Museu Nacional de Arte Antiga

Lisboa · Lisboa

Museu Nacional de Arte Antiga

MuseumXVIIPalace Architecture
Rua das Janelas Verdes, 1249-017 Lisboa4.6 Rating · 7,47090 min

High on Rua das Janelas Verdes, the National Museum of Ancient Art is one of those places where Portugal seems to tell its own story with unusual clarity. Opened in 1884, to give a home to many works that came from convents and monasteries after the extinction of the religious orders, it was installed in the former Palace of the Counts of Alvor and became the country’s great house of ancient art. Its collection crosses centuries and geographies, from painting to goldsmithing, from sculpture to works from Europe, Africa and the East, yet some encounters ask for real pause: the Panels of Saint Vincent, the Belém Monstrance, the Namban screens. During a visit, it is also worth slowing down in the garden facing the Tagus, where the city seems to breathe differently. Between palace, collection and horizon, the museum leaves a rare impression: that history, when well kept, remains alive.

Why it matters

The National Museum of Ancient Art was created in 1884 and installed in the Palácio Alvor, an aristocratic residence built in the late seventeenth century beside the Convent of Santo Alberto.
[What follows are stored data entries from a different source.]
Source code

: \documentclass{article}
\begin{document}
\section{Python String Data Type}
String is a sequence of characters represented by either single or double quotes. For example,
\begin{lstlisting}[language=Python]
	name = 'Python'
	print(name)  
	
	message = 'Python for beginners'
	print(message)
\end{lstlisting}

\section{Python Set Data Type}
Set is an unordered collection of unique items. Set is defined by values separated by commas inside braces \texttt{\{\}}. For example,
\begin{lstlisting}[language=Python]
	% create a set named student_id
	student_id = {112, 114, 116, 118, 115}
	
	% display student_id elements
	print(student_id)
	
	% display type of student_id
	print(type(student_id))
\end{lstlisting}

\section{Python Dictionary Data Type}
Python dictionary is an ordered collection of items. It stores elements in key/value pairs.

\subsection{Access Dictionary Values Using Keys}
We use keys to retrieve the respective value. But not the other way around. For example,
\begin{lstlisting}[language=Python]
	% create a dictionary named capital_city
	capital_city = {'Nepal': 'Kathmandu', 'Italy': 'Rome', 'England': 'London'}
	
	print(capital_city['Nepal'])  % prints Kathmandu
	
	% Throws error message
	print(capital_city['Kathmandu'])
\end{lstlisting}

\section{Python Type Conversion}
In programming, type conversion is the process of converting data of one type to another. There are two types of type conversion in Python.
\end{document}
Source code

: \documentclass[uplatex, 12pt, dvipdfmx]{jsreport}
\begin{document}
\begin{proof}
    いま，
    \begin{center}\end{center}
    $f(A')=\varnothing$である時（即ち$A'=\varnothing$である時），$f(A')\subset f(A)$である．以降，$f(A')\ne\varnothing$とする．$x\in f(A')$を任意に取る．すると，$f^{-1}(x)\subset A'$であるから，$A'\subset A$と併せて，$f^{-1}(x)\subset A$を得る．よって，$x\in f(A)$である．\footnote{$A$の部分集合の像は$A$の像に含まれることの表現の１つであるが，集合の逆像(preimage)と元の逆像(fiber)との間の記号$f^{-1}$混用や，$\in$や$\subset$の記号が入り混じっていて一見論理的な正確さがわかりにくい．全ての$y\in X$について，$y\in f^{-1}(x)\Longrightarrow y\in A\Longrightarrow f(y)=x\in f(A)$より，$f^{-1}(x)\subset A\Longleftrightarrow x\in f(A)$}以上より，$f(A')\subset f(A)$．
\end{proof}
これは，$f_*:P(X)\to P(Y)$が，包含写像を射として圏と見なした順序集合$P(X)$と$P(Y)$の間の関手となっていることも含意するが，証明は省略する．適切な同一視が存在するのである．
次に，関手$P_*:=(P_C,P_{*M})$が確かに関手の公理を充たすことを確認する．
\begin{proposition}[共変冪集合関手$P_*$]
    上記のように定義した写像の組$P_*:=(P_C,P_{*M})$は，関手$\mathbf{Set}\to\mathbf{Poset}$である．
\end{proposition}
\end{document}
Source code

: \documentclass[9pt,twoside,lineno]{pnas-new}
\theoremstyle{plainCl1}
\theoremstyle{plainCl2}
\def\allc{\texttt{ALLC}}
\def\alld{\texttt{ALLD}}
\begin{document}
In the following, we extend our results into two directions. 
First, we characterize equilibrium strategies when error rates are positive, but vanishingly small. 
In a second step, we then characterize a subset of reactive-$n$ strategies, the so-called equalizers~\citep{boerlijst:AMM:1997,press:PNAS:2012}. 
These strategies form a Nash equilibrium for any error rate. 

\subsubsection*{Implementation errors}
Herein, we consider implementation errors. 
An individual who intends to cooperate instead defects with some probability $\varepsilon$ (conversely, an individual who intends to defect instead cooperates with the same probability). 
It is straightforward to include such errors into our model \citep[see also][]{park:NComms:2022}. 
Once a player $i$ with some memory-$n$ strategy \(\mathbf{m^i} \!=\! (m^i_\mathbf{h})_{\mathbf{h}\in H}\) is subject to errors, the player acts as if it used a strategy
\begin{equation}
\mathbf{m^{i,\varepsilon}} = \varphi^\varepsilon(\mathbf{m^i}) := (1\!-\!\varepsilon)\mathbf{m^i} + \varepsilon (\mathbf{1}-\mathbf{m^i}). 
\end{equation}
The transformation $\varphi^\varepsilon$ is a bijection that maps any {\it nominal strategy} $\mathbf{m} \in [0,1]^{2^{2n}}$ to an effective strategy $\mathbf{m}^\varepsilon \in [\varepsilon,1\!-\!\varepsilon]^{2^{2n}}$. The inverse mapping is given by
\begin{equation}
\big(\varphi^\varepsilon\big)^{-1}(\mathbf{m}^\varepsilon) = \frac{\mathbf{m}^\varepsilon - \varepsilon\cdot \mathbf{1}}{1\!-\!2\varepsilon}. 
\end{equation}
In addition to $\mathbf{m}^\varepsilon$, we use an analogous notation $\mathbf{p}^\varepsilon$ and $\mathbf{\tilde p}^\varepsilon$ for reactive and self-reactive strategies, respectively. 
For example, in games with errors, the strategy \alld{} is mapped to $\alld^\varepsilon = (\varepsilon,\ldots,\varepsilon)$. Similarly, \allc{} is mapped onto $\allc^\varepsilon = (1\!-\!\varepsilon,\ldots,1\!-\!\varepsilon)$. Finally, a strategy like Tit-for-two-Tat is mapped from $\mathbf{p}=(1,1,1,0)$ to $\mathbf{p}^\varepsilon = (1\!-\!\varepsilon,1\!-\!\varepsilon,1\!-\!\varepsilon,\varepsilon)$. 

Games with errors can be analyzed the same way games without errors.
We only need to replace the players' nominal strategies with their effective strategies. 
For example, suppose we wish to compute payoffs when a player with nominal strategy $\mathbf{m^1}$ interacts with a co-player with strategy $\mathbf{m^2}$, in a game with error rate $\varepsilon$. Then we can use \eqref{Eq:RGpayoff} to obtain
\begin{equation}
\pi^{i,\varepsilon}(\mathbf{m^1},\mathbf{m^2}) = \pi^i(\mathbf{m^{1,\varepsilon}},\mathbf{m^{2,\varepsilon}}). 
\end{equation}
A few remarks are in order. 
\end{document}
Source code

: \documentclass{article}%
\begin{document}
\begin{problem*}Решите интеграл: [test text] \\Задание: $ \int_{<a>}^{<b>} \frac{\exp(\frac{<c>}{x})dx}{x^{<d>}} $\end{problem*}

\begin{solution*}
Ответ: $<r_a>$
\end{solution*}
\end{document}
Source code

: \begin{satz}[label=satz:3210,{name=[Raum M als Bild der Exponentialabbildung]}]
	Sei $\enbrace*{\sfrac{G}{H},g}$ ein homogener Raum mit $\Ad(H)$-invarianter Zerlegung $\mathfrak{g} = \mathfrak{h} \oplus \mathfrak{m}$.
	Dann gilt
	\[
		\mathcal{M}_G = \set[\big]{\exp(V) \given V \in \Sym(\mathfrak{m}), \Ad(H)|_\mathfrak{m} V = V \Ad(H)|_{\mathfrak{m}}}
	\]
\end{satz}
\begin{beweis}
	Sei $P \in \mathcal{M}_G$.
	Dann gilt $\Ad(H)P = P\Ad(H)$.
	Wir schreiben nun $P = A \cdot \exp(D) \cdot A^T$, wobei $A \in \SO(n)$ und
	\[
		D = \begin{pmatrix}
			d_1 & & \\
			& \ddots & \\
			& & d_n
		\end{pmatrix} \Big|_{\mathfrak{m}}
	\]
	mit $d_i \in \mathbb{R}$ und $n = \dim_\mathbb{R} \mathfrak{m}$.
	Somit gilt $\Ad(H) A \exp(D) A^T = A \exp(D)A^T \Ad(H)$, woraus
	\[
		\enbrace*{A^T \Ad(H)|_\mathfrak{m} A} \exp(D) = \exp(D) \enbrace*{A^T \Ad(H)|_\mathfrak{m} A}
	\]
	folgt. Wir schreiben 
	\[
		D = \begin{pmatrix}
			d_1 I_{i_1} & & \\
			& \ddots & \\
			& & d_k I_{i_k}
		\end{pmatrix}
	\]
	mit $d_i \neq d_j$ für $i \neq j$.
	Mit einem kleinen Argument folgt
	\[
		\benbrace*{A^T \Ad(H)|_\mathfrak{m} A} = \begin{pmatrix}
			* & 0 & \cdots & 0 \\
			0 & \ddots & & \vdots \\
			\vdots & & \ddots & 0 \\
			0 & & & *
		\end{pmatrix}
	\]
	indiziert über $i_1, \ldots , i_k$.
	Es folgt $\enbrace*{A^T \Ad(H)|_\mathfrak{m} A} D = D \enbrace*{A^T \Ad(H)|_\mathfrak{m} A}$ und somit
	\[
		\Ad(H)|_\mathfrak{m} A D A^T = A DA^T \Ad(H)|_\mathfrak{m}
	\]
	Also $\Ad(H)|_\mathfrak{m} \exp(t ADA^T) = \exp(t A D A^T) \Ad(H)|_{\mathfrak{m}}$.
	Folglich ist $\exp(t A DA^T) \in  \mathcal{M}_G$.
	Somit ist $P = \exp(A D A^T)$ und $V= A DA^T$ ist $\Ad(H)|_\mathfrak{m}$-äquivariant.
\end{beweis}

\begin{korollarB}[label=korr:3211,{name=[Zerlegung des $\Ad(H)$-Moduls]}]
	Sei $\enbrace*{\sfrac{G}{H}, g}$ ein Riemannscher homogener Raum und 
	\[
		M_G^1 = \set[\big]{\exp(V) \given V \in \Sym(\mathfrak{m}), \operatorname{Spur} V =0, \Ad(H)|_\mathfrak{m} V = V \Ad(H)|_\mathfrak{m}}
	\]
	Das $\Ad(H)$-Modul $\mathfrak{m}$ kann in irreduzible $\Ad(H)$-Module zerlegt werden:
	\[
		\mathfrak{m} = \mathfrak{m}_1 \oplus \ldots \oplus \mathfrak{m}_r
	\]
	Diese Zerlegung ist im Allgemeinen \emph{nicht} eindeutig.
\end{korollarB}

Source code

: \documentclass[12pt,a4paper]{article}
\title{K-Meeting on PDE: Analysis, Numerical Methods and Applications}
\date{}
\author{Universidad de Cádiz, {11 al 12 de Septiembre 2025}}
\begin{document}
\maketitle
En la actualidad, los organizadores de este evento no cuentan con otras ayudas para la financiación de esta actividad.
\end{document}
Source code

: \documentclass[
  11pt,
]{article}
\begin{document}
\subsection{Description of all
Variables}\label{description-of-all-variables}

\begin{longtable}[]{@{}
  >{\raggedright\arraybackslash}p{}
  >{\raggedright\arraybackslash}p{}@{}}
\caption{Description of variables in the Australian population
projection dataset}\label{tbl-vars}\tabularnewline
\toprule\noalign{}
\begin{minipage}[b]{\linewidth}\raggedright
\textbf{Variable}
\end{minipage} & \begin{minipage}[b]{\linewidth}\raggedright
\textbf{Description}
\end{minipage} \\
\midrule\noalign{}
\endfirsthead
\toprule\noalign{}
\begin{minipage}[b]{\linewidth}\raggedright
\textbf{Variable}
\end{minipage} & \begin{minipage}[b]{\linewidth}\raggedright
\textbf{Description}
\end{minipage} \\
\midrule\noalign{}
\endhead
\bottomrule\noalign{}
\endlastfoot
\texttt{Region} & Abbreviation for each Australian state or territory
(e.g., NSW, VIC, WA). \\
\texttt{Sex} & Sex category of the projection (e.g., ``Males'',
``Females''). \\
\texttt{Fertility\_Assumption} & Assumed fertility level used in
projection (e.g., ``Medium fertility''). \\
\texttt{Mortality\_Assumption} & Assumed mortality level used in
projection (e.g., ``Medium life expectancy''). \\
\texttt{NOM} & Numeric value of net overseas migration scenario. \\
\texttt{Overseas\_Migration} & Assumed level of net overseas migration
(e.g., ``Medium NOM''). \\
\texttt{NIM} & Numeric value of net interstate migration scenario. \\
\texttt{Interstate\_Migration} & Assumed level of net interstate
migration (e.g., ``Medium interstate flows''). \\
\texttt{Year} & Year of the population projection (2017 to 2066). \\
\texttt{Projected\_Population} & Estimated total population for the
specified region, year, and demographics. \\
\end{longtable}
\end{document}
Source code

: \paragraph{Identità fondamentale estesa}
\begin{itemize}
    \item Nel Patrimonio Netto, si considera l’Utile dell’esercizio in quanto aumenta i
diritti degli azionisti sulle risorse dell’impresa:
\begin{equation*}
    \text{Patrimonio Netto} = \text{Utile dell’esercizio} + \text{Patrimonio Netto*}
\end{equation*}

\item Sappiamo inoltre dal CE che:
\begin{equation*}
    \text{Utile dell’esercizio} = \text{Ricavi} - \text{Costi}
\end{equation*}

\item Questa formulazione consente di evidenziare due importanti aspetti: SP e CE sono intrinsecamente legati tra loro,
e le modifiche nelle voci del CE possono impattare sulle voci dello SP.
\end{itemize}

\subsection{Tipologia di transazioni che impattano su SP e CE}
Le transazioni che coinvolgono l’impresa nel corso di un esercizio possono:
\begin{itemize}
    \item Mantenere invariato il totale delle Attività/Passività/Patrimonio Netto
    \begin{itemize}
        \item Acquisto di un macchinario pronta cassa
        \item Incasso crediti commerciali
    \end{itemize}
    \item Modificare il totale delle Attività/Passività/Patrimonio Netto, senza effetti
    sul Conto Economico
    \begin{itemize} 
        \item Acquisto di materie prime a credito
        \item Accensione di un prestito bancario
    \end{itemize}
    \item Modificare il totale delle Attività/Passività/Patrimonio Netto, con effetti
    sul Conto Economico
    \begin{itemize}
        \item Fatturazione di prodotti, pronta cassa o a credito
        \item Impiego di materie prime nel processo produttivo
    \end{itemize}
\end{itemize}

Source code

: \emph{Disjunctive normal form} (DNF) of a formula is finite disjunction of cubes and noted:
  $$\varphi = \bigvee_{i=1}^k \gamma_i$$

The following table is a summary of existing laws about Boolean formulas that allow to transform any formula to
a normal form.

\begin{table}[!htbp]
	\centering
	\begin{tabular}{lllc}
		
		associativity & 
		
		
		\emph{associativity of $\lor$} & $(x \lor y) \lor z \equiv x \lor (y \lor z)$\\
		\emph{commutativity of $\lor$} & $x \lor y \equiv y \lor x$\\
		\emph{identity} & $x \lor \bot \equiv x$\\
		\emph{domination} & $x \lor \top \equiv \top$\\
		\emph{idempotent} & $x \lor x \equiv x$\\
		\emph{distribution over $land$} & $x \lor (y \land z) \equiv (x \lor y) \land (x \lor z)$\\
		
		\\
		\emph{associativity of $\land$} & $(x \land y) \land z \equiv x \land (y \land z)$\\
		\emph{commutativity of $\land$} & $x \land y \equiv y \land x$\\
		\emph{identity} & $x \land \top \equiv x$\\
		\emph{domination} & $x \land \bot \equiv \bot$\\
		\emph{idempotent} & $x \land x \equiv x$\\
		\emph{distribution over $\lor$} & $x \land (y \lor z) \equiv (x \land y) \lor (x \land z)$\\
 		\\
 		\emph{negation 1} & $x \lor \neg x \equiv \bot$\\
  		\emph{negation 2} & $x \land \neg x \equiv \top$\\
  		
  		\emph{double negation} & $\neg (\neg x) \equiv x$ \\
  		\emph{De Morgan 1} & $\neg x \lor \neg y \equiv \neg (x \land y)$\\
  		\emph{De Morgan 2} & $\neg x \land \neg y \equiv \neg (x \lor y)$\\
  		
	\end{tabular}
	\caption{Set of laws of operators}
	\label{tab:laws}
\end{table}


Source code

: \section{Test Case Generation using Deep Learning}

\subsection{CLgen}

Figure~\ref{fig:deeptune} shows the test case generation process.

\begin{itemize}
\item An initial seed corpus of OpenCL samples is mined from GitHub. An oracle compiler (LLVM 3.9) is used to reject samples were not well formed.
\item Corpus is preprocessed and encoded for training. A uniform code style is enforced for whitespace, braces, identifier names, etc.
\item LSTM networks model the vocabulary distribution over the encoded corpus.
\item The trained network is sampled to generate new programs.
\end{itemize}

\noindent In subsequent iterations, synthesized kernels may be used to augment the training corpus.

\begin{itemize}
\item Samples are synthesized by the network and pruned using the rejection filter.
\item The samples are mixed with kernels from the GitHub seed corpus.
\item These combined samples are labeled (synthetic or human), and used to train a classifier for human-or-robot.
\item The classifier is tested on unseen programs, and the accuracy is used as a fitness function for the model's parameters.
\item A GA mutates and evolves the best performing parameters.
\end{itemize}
The institution began as the Royal Museum of Fine Arts and Archaeology, at a time when the State was seeking to gather, study and display works coming from suppressed convents, palaces and other public collections. In 1891, the incorporation of the former Convent of the Albertas made it possible to enlarge the available space and respond to the growing size of the holdings. After the proclamation of the Republic, José de Figueiredo reorganised the collections and, in 1911, the division of the former national museum fixed here the core of ancient art, while works produced after 1850 were transferred to the future Chiado Museum. Over the twentieth century, purchases, donations and new incorporations consolidated a collection of more than 40,000 items and some of the most emblematic works of Portuguese and European artistic heritage, making this museum a central reference in the cultural life of Lisbon and of the country.

Architecture and history

Architecturally, the complex stands out because it brings together three different bodies that now function as a single museum. On the left stretches the Palácio Alvor, with its long symmetrical façade, discreet pilasters and regular windows that preserve the noble scale of the former aristocratic residence. At the northern end stands the former church of the Convent of Santo Alberto, known as the Albertas Chapel, marked by a Mannerist portal, a convent inscription and a religious memory that remains strongly present. On the western side rises the large annex completed in 1939 and inaugurated in 1940, with its frontal staircase, neo-Baroque façade and monumental entrance crowned by the museum inscription. Inside, circulation is organised across several floors devoted to Portuguese and European painting, sculpture, drawing, goldsmith’s work, ceramics, jewellery, furniture and arts linked to Portuguese expansion. This layered composition, joining palace, chapel and twentieth-century museum building, helps explain why the MNAA is both a museum of collections and an architectural place with a strong urban identity above the Janelas Verdes area.

More context

During a visit, it is worth beginning with the Panels of Saint Vincent by Nuno Gonçalves, because they are among the most decisive images in fifteenth-century Portuguese painting and one of the museum’s great icons. The route can then open onto European painting, where The Temptations of Saint Anthony by Bosch, Saint Jerome by Dürer, and works by masters such as Memling, Raphael and Cranach stand out. In the decorative arts collections, the Belém Monstrance and the Namban Screens show particularly well how the museum connects artistic creation, devotion, the circulation of objects and contacts between Portugal, Africa and the East. The rooms devoted to furniture, ceramics and jewellery also deserve attention, because they show that the idea of ancient art here goes far beyond painting. Finally, pay attention to the architecture of the route itself: the solemn entrance of the annex, the presence of the Albertas Chapel and the dialogue between the different parts of the building remind visitors that this is a museum for seeing works, but also for understanding the material history of Lisbon.